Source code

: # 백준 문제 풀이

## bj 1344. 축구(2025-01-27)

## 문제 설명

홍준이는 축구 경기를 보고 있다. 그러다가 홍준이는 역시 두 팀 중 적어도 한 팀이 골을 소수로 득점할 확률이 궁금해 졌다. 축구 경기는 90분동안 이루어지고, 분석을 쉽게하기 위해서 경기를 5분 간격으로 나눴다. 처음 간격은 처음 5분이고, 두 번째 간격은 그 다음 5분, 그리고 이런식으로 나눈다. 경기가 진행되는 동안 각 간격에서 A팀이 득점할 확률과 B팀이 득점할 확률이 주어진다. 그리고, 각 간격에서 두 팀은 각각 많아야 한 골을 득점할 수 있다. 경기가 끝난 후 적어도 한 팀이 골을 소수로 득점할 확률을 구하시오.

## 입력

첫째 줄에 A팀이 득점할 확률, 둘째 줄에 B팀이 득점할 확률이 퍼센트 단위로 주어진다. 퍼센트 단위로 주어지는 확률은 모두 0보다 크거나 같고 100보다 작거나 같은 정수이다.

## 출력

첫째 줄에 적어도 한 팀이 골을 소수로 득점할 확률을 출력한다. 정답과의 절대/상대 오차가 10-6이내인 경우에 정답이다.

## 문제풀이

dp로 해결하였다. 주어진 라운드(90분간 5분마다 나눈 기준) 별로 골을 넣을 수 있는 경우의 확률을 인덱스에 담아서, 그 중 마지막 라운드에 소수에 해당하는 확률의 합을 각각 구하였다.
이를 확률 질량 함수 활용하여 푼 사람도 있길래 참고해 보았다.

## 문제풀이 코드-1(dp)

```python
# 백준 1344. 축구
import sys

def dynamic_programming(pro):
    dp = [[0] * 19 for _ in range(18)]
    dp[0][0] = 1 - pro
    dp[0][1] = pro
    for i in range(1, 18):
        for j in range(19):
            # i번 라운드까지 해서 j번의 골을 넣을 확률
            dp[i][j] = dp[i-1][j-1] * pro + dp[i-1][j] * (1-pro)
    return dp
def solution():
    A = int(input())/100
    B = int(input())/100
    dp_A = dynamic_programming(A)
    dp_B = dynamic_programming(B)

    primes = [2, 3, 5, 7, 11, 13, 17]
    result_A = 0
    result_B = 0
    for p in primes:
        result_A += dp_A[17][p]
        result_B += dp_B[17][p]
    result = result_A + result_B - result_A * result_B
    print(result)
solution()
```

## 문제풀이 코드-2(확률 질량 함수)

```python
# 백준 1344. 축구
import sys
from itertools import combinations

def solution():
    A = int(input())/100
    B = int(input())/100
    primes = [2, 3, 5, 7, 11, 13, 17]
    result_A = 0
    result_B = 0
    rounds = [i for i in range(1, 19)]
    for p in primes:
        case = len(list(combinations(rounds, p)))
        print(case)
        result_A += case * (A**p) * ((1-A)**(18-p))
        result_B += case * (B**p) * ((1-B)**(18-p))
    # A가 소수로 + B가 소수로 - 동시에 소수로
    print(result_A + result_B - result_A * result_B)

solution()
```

——————

» Work order
In full and exactly as written, repeat the data.

» Reply
Source code

: # 백준 문제 풀이

## bj 1344. 축구(2025-01-27)

## 문제 설명

홍준이는 축구 경기를 보고 있다. 그러다가 홍준이는 역시 두 팀 중 적어도 한 팀이 골을 소수로 득점할 확률이 궁금해 졌다. 축구 경기는 90분동안 이루어지고, 분석을 쉽게하기 위해서 경기를 5분 간격으로 나눴다. 처음 간격은 처음 5분이고, 두 번째 간격은 그 다음 5분, 그리고 이런식으로 나눈다. 경기가 진행되는 동안 각 간격에서 A팀이 득점할 확률과 B팀이 득점할 확률이 주어진다. 그리고, 각 간격에서 두 팀은 각각 많아야 한 골을 득점할 수 있다. 경기가 끝난 후 적어도 한 팀이 골을 소수로 득점할 확률을 구하시오.

## 입력

첫째 줄에 A팀이 득점할 확률, 둘째 줄에 B팀이 득점할 확률이 퍼센트 단위로 주어진다. 퍼센트 단위로 주어지는 확률은 모두 0보다 크거나 같고 100보다 작거나 같은 정수이다.

## 출력

첫째 줄에 적어도 한 팀이 골을 소수로 득점할 확률을 출력한다. 정답과의 절대/상대 오차가 10-6이내인 경우에 정답이다.

## 문제풀이

dp로 해결하였다. 주어진 라운드(90분간 5분마다 나눈 기준) 별로 골을 넣을 수 있는 경우의 확률을 인덱스에 담아서, 그 중 마지막 라운드에 소수에 해당하는 확률의 합을 각각 구하였다.
이를 확률 질량 함수 활용하여 푼 사람도 있길래 참고해 보았다.

## 문제풀이 코드-1(dp)

```python
# 백준 1344. 축구
import sys

def dynamic_programming(pro):
    dp = [[0] * 19 for _ in range(18)]
    dp[0][0] = 1 - pro
    dp[0][1] = pro
    for i in range(1, 18):
        for j in range(19):
            # i번 라운드까지 해서 j번의 골을 넣을 확률
            dp[i][j] = dp[i-1][j-1] * pro + dp[i-1][j] * (1-pro)
    return dp
def solution():
    A = int(input())/100
    B = int(input())/100
    dp_A = dynamic_programming(A)
    dp_B = dynamic_programming(B)

    primes = [2, 3, 5, 7, 11, 13, 17]
    result_A = 0
    result_B = 0
    for p in primes:
        result_A += dp_A[17][p]
        result_B += dp_B[17][p]
    result = result_A + result_B - result_A * result_B
    print(result)
solution()
```

## 문제풀이 코드-2(확률 질량 함수)

```python
# 백준 1344. 축구
import sys
from itertools import combinations

def solution():
    A = int(input())/100
    B = int(input())/100
    primes = [2, 3, 5, 7, 11, 13, 17]
    result_A = 0
    result_B = 0
    rounds = [i for i in range(1, 19)]
    for p in primes:
        case = len(list(combinations(rounds, p)))
        print(case)
        result_A += case * (A**p) * ((1-A)**(18-p))
        result_B += case * (B**p) * ((1-B)**(18-p))
    # A가 소수로 + B가 소수로 - 동시에 소수로
    print(result_A + result_B - result_A * result_B)

solution()
```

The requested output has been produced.